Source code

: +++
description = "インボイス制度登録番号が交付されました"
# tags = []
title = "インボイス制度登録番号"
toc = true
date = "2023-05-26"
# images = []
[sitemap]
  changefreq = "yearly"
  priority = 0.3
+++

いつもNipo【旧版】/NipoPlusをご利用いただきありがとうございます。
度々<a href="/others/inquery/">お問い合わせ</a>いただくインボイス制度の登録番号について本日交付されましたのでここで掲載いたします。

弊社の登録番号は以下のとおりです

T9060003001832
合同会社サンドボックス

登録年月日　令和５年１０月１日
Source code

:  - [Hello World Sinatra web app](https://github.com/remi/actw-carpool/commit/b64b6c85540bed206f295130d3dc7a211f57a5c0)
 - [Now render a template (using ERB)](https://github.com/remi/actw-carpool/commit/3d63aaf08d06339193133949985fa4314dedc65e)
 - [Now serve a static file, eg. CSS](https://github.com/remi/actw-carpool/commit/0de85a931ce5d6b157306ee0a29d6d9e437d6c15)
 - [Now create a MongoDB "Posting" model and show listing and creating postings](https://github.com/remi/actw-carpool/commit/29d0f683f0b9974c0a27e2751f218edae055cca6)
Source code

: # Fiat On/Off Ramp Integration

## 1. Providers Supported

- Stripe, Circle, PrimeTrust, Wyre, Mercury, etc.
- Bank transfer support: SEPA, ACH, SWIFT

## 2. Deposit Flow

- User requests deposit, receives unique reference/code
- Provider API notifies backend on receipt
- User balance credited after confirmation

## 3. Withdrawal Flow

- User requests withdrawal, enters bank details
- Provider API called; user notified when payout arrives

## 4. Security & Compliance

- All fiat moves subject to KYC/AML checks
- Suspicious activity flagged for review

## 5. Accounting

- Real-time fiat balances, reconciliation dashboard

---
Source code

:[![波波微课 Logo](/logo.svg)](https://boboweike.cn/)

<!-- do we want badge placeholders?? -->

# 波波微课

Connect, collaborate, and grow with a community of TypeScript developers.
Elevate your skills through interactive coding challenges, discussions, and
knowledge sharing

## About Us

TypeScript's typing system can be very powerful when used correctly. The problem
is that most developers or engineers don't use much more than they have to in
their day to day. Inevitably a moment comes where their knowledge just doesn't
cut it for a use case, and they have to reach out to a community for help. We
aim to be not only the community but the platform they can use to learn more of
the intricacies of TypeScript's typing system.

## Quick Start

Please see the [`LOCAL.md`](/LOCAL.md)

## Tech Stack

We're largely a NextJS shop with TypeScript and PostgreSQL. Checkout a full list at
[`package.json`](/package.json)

**PROBLEM STATEMENT**
Each line in the listing above from the one containing "いつもNipo【旧版】/NipoPlusをご利用いただきありがとうございます。" through the one containing "their day to" should be repeated exactly, and no other line.

**EXERCISE SOLUTION**
いつもNipo【旧版】/NipoPlusをご利用いただきありがとうございます。
度々<a href="/others/inquery/">お問い合わせ</a>いただくインボイス制度の登録番号について本日交付されましたのでここで掲載いたします。

弊社の登録番号は以下のとおりです

T9060003001832
合同会社サンドボックス

登録年月日　令和５年１０月１日
Source code

:  - [Hello World Sinatra web app](https://github.com/remi/actw-carpool/commit/b64b6c85540bed206f295130d3dc7a211f57a5c0)
 - [Now render a template (using ERB)](https://github.com/remi/actw-carpool/commit/3d63aaf08d06339193133949985fa4314dedc65e)
 - [Now serve a static file, eg. CSS](https://github.com/remi/actw-carpool/commit/0de85a931ce5d6b157306ee0a29d6d9e437d6c15)
 - [Now create a MongoDB "Posting" model and show listing and creating postings](https://github.com/remi/actw-carpool/commit/29d0f683f0b9974c0a27e2751f218edae055cca6)
Source code

: # Fiat On/Off Ramp Integration

## 1. Providers Supported

- Stripe, Circle, PrimeTrust, Wyre, Mercury, etc.
- Bank transfer support: SEPA, ACH, SWIFT

## 2. Deposit Flow

- User requests deposit, receives unique reference/code
- Provider API notifies backend on receipt
- User balance credited after confirmation

## 3. Withdrawal Flow

- User requests withdrawal, enters bank details
- Provider API called; user notified when payout arrives

## 4. Security & Compliance

- All fiat moves subject to KYC/AML checks
- Suspicious activity flagged for review

## 5. Accounting

- Real-time fiat balances, reconciliation dashboard

---
Source code

:[![波波微课 Logo](/logo.svg)](https://boboweike.cn/)

<!-- do we want badge placeholders?? -->

# 波波微课

Connect, collaborate, and grow with a community of TypeScript developers.
Elevate your skills through interactive coding challenges, discussions, and
knowledge sharing

## About Us

TypeScript's typing system can be very powerful when used correctly. The problem
is that most developers or engineers don't use much more than they have to in
their day to day. Inevitably a moment comes where their knowledge just doesn't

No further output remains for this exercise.